Going through the data below, copy out each line where the word "increase" shows up.

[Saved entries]
■ ■ ■ ■ ■

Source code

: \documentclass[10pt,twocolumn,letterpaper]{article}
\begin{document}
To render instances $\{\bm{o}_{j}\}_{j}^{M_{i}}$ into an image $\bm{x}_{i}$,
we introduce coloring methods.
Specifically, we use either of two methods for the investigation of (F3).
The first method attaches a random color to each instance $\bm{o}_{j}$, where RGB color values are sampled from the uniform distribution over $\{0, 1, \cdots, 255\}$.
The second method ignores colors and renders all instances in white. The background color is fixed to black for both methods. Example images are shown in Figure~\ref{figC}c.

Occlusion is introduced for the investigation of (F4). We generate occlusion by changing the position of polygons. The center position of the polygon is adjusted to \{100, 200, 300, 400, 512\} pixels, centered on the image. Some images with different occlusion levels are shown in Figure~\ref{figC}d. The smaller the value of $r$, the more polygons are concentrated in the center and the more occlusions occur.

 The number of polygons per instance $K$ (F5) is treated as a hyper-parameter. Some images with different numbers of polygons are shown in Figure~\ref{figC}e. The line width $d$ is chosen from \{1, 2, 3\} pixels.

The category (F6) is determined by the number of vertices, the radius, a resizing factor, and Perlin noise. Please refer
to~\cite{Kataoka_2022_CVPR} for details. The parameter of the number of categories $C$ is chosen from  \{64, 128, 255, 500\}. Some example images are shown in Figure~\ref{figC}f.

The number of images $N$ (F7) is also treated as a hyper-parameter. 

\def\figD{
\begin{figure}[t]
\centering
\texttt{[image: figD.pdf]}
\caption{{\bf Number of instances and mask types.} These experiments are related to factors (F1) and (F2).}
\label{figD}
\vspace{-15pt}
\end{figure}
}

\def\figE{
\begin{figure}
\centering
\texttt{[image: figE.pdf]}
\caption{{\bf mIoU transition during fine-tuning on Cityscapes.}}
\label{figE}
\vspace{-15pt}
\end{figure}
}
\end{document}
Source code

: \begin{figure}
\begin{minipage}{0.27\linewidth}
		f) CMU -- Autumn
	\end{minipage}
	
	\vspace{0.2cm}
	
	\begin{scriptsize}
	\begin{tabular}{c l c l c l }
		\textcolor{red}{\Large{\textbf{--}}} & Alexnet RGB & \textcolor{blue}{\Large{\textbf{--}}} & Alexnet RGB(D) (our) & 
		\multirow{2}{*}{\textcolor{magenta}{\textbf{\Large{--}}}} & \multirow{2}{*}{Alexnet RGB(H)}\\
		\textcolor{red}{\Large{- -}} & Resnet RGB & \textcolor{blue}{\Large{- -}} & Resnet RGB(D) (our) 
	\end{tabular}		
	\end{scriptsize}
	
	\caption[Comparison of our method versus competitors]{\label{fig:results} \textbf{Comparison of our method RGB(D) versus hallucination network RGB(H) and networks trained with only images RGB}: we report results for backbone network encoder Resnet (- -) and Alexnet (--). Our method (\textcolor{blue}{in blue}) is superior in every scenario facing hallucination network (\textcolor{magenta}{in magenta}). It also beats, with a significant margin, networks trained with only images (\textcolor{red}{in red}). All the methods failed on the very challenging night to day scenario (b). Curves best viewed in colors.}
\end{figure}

■ ■ ■ ■ ■

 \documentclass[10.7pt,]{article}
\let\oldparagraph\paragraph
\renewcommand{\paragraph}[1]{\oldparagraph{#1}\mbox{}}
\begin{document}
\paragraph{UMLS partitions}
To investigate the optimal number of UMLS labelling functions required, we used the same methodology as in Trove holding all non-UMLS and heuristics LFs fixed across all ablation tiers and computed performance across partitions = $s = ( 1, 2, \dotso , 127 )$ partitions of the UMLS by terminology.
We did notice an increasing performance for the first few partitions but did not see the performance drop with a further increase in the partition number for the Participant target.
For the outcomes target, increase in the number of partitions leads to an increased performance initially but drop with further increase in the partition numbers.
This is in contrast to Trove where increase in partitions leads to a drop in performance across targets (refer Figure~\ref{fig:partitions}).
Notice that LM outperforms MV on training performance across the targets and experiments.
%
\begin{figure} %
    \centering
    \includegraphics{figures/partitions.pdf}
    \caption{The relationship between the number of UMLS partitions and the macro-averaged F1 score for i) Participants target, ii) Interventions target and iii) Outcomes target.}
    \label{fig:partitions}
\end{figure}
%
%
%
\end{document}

■ ■ ■ ■ ■

*WRITTEN SOLUTION*
We did notice an increasing performance for the first few partitions but did not see the performance drop with a further increase in the partition number for the Participant target.
For the outcomes target, increase in the number of partitions leads to an increased performance initially but drop with further increase in the partition numbers.
This is in contrast to Trove where increase in partitions leads to a drop in performance across targets (refer Figure~\ref{fig:partitions}).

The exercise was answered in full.